Give the data back exactly as it stands.

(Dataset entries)

..........

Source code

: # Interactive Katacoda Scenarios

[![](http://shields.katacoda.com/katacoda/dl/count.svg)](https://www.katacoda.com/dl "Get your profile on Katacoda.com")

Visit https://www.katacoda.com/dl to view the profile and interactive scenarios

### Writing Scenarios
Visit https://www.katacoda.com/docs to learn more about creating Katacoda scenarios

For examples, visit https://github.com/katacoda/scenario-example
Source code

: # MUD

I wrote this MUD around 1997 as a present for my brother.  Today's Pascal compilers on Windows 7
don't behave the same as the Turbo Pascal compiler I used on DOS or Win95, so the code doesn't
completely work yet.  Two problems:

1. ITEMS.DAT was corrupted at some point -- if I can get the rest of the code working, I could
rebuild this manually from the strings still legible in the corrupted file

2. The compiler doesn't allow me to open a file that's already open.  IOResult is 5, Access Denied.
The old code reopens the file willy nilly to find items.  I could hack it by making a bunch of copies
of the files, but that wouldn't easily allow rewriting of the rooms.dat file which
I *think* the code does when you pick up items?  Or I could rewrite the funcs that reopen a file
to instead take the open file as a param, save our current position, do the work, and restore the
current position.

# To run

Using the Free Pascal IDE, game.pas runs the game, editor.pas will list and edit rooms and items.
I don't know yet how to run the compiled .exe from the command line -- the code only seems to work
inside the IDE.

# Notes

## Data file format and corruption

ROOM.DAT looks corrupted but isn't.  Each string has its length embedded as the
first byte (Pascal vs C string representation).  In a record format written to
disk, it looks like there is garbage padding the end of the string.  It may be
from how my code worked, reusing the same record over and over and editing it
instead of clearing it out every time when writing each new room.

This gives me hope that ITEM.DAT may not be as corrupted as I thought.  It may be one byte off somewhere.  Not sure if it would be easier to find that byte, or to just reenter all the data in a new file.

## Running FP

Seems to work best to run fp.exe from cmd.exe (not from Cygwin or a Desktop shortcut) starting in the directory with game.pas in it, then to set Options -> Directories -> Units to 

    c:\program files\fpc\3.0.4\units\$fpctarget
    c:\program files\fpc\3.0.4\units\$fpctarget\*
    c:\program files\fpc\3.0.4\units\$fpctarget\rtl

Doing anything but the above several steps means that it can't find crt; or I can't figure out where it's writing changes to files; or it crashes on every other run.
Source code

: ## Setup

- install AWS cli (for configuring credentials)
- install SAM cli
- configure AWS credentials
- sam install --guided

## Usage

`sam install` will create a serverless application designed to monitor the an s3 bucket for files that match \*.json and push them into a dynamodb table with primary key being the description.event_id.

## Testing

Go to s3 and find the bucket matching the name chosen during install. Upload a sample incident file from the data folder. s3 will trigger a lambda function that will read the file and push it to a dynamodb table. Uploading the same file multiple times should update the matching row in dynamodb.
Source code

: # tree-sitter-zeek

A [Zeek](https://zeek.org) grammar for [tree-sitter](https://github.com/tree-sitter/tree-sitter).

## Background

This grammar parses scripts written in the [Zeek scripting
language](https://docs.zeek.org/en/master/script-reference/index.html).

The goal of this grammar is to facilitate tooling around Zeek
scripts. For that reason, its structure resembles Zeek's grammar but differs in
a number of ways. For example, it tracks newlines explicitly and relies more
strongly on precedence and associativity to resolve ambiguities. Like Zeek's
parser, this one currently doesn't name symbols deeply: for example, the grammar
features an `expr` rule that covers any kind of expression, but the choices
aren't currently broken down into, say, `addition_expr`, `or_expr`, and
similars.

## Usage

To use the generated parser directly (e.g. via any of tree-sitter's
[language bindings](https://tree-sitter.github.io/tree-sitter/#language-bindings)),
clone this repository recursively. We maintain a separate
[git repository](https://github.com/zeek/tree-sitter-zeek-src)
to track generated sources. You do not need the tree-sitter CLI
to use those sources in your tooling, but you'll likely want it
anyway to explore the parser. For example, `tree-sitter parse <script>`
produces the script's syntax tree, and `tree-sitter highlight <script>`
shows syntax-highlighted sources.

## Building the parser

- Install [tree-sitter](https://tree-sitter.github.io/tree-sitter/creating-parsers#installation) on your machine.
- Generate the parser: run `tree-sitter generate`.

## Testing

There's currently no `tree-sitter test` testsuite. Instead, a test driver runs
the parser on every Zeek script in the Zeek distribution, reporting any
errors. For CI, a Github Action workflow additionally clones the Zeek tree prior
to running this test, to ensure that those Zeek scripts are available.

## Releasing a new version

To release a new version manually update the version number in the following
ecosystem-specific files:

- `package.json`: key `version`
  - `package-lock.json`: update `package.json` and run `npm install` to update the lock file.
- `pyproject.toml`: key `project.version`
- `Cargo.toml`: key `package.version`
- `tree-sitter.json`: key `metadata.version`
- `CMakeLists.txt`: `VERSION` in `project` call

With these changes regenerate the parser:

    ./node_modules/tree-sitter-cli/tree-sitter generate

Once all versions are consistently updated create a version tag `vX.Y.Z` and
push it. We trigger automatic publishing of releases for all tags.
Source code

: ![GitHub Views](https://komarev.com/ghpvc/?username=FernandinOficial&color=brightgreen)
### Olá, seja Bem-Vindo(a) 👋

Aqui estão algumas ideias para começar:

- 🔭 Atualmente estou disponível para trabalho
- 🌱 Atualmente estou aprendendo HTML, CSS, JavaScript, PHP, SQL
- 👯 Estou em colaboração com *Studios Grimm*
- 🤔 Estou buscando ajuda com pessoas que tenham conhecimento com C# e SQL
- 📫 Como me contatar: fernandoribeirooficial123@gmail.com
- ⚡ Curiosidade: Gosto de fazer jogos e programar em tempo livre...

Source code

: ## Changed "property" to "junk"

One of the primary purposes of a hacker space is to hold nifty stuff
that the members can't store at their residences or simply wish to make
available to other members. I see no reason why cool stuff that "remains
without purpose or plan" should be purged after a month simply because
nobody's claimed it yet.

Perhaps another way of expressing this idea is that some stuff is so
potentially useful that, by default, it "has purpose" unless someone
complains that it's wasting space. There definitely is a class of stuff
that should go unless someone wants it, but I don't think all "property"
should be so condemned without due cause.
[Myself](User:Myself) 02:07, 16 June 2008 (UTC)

..........

> TASK OUTPUT:
Source code

: # Interactive Katacoda Scenarios

[![](http://shields.katacoda.com/katacoda/dl/count.svg)](https://www.katacoda.com/dl "Get your profile on Katacoda.com")

Visit https://www.katacoda.com/dl to view the profile and interactive scenarios

### Writing Scenarios
Visit https://www.katacoda.com/docs to learn more about creating Katacoda scenarios

For examples, visit https://github.com/katacoda/scenario-example
Source code

: # MUD

I wrote this MUD around 1997 as a present for my brother.  Today's Pascal compilers on Windows 7
don't behave the same as the Turbo Pascal compiler I used on DOS or Win95, so the code doesn't
completely work yet.  Two problems:

1. ITEMS.DAT was corrupted at some point -- if I can get the rest of the code working, I could
rebuild this manually from the strings still legible in the corrupted file

2. The compiler doesn't allow me to open a file that's already open.  IOResult is 5, Access Denied.
The old code reopens the file willy nilly to find items.  I could hack it by making a bunch of copies
of the files, but that wouldn't easily allow rewriting of the rooms.dat file which
I *think* the code does when you pick up items?  Or I could rewrite the funcs that reopen a file
to instead take the open file as a param, save our current position, do the work, and restore the
current position.

# To run

Using the Free Pascal IDE, game.pas runs the game, editor.pas will list and edit rooms and items.
I don't know yet how to run the compiled .exe from the command line -- the code only seems to work
inside the IDE.

# Notes

## Data file format and corruption

ROOM.DAT looks corrupted but isn't.  Each string has its length embedded as the
first byte (Pascal vs C string representation).  In a record format written to
disk, it looks like there is garbage padding the end of the string.  It may be
from how my code worked, reusing the same record over and over and editing it
instead of clearing it out every time when writing each new room.

This gives me hope that ITEM.DAT may not be as corrupted as I thought.  It may be one byte off somewhere.  Not sure if it would be easier to find that byte, or to just reenter all the data in a new file.

## Running FP

Seems to work best to run fp.exe from cmd.exe (not from Cygwin or a Desktop shortcut) starting in the directory with game.pas in it, then to set Options -> Directories -> Units to 

    c:\program files\fpc\3.0.4\units\$fpctarget
    c:\program files\fpc\3.0.4\units\$fpctarget\*
    c:\program files\fpc\3.0.4\units\$fpctarget\rtl

Doing anything but the above several steps means that it can't find crt; or I can't figure out where it's writing changes to files; or it crashes on every other run.
Source code

: ## Setup

- install AWS cli (for configuring credentials)
- install SAM cli
- configure AWS credentials
- sam install --guided

## Usage

`sam install` will create a serverless application designed to monitor the an s3 bucket for files that match \*.json and push them into a dynamodb table with primary key being the description.event_id.

## Testing

Go to s3 and find the bucket matching the name chosen during install. Upload a sample incident file from the data folder. s3 will trigger a lambda function that will read the file and push it to a dynamodb table. Uploading the same file multiple times should update the matching row in dynamodb.
Source code

: # tree-sitter-zeek

A [Zeek](https://zeek.org) grammar for [tree-sitter](https://github.com/tree-sitter/tree-sitter).

## Background

This grammar parses scripts written in the [Zeek scripting
language](https://docs.zeek.org/en/master/script-reference/index.html).

The goal of this grammar is to facilitate tooling around Zeek
scripts. For that reason, its structure resembles Zeek's grammar but differs in
a number of ways. For example, it tracks newlines explicitly and relies more
strongly on precedence and associativity to resolve ambiguities. Like Zeek's
parser, this one currently doesn't name symbols deeply: for example, the grammar
features an `expr` rule that covers any kind of expression, but the choices
aren't currently broken down into, say, `addition_expr`, `or_expr`, and
similars.

## Usage

To use the generated parser directly (e.g. via any of tree-sitter's
[language bindings](https://tree-sitter.github.io/tree-sitter/#language-bindings)),
clone this repository recursively. We maintain a separate
[git repository](https://github.com/zeek/tree-sitter-zeek-src)
to track generated sources. You do not need the tree-sitter CLI
to use those sources in your tooling, but you'll likely want it
anyway to explore the parser. For example, `tree-sitter parse <script>`
produces the script's syntax tree, and `tree-sitter highlight <script>`
shows syntax-highlighted sources.

## Building the parser

- Install [tree-sitter](https://tree-sitter.github.io/tree-sitter/creating-parsers#installation) on your machine.
- Generate the parser: run `tree-sitter generate`.

## Testing

There's currently no `tree-sitter test` testsuite. Instead, a test driver runs
the parser on every Zeek script in the Zeek distribution, reporting any
errors. For CI, a Github Action workflow additionally clones the Zeek tree prior
to running this test, to ensure that those Zeek scripts are available.

## Releasing a new version

To release a new version manually update the version number in the following
ecosystem-specific files:

- `package.json`: key `version`
  - `package-lock.json`: update `package.json` and run `npm install` to update the lock file.
- `pyproject.toml`: key `project.version`
- `Cargo.toml`: key `package.version`
- `tree-sitter.json`: key `metadata.version`
- `CMakeLists.txt`: `VERSION` in `project` call

With these changes regenerate the parser:

    ./node_modules/tree-sitter-cli/tree-sitter generate

Once all versions are consistently updated create a version tag `vX.Y.Z` and
push it. We trigger automatic publishing of releases for all tags.
Source code

: ![GitHub Views](https://komarev.com/ghpvc/?username=FernandinOficial&color=brightgreen)
### Olá, seja Bem-Vindo(a) 👋

Aqui estão algumas ideias para começar:

- 🔭 Atualmente estou disponível para trabalho
- 🌱 Atualmente estou aprendendo HTML, CSS, JavaScript, PHP, SQL
- 👯 Estou em colaboração com *Studios Grimm*
- 🤔 Estou buscando ajuda com pessoas que tenham conhecimento com C# e SQL
- 📫 Como me contatar: fernandoribeirooficial123@gmail.com
- ⚡ Curiosidade: Gosto de fazer jogos e programar em tempo livre...

Source code

: ## Changed "property" to "junk"

One of the primary purposes of a hacker space is to hold nifty stuff
that the members can't store at their residences or simply wish to make
available to other members. I see no reason why cool stuff that "remains
without purpose or plan" should be purged after a month simply because
nobody's claimed it yet.

Perhaps another way of expressing this idea is that some stuff is so
potentially useful that, by default, it "has purpose" unless someone
complains that it's wasting space. There definitely is a class of stuff
that should go unless someone wants it, but I don't think all "property"
should be so condemned without due cause.
[Myself](User:Myself) 02:07, 16 June 2008 (UTC)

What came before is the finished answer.